Thin Skin Emma Forrest Bloomsbury, 210pp, £6.99 ISBN 0747557357
Still only 25, Emma Forrest has almost ten years of experience in journalism. She has interviewed nearly everyone who counts in Hollywood and the British and American worlds of rock, making her ideally placed to write the kind of pop-culture fiction that my generation loves to read. Her first novel, Namedropper (1998), was rough round the edges, but still managed to be the best fictionalised account of the rise and fall of Britpop. Her interviews, inspired by Truman Capote, can be read as short stories about the state of modern celebrity. She doesn't just ask Brad Pitt or Benicio Del Toro about their love life, she goes with them to Tower Records and tells them what records to buy. Part of the charm of all her writing is the way she creates a sense of ineffable sadness, as (like many important authors before her) she attempts to see beyond the fairy dust of celebrity. Her articles often end with a retreat to the Chateau Marmont in LA (where much of this second novel was written) after another A-lister has let her down.
The heroine of Thin Skin, her second novel, is a star called Ruby, who appears in films with titles such as Mean People Suck and leads a life that shares significant parallels with Forrest's own. At first, it seems as if Forrest and her usual subjects have merged, creating a powerful sense of isolation. But she is too good to stop at disguised autobiography, and surrounds Ruby's first-person narrative with mainly unfavourable observations of the people she encounters as she moves from film set to doughnut shop to hotel. We are party to the thoughts of her agent ("Ruby is the worst client I've ever had"); boys she's involved with; and, at one point, a woman who lost her husband to Ruby takes over the narration.
Although this is a novel about solipsism, which is always dangerous territory, it is never solipsistic. Forrest's prose is fresh and there are some truly outrageous similes (my favourite: "He rethought his words, upgrading them like a steward at the Virgin Atlantic check-in desk"). Ruby describes her bulimia, self-scarification and bloodline necklaces. Forrest acknowledges that this condition is not something that her character can escape, but also allows the reader to feel both sympathy and a grateful distance.

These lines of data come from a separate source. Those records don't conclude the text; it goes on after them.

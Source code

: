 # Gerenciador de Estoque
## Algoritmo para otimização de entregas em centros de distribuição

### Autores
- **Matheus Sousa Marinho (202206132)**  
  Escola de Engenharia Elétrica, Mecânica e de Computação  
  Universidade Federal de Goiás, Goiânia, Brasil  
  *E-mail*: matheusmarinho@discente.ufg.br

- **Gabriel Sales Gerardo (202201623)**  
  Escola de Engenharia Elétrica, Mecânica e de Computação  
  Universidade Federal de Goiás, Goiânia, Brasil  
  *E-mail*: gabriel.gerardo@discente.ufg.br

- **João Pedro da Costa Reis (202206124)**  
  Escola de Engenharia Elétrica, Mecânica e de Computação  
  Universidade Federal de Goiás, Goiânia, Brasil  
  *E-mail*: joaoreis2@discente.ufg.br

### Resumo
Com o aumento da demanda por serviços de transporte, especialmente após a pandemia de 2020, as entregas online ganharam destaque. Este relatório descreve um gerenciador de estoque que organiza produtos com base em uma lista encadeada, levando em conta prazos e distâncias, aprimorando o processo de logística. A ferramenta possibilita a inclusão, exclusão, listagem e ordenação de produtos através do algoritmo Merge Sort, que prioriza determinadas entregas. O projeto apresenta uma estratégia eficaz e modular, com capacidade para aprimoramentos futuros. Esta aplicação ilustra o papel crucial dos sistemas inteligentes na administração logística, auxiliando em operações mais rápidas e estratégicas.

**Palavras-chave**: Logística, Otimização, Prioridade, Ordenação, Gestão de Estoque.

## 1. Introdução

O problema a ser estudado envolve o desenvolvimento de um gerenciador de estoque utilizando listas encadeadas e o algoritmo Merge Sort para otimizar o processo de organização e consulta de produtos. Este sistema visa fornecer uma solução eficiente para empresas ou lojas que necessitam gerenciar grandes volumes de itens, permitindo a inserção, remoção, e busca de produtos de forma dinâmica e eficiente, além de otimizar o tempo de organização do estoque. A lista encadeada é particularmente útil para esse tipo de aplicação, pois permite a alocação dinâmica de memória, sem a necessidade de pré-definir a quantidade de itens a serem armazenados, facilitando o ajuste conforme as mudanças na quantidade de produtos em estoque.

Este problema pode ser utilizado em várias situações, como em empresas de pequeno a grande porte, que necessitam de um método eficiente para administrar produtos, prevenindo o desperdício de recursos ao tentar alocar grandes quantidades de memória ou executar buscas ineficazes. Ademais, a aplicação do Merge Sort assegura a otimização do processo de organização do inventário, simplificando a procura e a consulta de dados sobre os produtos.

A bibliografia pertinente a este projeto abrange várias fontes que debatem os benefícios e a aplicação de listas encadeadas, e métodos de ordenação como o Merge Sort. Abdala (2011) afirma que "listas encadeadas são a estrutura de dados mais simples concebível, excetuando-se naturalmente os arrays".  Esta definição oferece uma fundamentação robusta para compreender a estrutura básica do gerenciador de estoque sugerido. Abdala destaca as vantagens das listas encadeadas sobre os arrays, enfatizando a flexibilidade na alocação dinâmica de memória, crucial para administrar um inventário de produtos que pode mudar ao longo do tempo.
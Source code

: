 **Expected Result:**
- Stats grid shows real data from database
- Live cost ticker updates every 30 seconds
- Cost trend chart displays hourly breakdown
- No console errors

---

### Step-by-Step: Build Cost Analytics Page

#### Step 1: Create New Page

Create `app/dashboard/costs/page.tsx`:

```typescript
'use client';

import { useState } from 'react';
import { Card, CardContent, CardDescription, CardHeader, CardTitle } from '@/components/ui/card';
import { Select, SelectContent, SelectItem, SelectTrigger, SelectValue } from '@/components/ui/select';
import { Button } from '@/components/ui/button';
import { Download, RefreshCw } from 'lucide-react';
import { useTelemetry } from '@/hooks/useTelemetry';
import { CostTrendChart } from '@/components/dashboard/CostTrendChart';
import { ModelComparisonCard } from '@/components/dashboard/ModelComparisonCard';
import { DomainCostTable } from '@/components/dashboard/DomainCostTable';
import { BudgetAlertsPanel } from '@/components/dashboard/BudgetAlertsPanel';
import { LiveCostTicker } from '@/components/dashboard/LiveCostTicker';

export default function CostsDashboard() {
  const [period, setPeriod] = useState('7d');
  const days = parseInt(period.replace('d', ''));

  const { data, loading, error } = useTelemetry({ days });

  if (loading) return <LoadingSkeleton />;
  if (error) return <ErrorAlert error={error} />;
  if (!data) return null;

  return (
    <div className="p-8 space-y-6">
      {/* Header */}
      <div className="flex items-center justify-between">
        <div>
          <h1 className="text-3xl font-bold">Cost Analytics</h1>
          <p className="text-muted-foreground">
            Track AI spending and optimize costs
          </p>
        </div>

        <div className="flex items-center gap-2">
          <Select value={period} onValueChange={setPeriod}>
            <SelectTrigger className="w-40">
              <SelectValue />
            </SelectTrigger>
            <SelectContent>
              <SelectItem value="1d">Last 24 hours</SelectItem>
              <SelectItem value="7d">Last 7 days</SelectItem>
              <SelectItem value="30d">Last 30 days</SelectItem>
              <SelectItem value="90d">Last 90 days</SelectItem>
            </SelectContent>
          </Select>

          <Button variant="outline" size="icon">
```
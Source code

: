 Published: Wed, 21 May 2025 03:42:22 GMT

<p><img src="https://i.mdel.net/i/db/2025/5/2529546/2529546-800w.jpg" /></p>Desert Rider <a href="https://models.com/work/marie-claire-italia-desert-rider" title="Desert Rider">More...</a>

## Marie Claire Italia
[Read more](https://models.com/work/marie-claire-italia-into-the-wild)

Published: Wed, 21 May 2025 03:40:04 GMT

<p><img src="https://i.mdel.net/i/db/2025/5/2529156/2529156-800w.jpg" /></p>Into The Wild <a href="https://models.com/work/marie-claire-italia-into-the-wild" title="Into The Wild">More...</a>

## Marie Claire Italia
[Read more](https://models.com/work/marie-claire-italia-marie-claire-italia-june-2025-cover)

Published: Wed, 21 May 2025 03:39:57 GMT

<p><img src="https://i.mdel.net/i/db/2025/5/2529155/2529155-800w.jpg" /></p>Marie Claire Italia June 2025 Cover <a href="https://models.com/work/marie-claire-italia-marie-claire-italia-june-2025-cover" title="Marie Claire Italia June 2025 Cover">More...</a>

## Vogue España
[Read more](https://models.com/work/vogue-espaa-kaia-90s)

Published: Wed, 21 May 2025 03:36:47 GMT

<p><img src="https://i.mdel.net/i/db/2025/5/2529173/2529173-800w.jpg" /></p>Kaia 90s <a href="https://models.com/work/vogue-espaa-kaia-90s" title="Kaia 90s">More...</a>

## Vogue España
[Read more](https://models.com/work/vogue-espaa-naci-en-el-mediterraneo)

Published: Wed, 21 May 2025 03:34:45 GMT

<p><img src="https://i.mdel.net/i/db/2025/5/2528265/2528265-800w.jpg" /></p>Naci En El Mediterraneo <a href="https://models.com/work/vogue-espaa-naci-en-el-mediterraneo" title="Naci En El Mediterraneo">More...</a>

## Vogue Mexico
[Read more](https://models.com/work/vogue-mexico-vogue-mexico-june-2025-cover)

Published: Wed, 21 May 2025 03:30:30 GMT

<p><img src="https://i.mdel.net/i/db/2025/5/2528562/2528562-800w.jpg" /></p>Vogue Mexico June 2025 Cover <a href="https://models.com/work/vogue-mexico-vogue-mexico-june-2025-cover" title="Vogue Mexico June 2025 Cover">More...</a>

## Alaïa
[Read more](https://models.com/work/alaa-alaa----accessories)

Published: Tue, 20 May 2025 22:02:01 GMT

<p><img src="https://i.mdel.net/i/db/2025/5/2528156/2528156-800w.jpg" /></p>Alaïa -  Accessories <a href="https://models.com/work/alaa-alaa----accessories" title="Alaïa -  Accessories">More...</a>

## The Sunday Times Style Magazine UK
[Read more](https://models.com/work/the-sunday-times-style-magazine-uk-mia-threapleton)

The book has an epigraph from the troubled Guns N' Roses frontman, Axl Rose: "I realise I make exactly the same scream whether a great white is attacking me or there's a piece of seaweed brushing my leg." This, along with the title, reveals the area of sensitivity that Forrest is exploring. Making us care about the troubled life of a pampered individual is a difficult trick, and Forrest achieves this not by aiming for the universal, but by making Ruby's life truly horrible, and yet still slightly enviable. A particularly disturbing scene has Ruby covering her face in chocolate to make herself look ugly and unlovable, and food, sex, bulimia, blow jobs and self-induced vomiting often come together in graphic scenes.
There is only one chapter that doesn't seem to work: a diatribe on how Ruby liked Russell Crowe before anyone else, which reads more like Forrest's opinion than Ruby's. Apart from that, Thin Skin makes elevating reading out of dark material.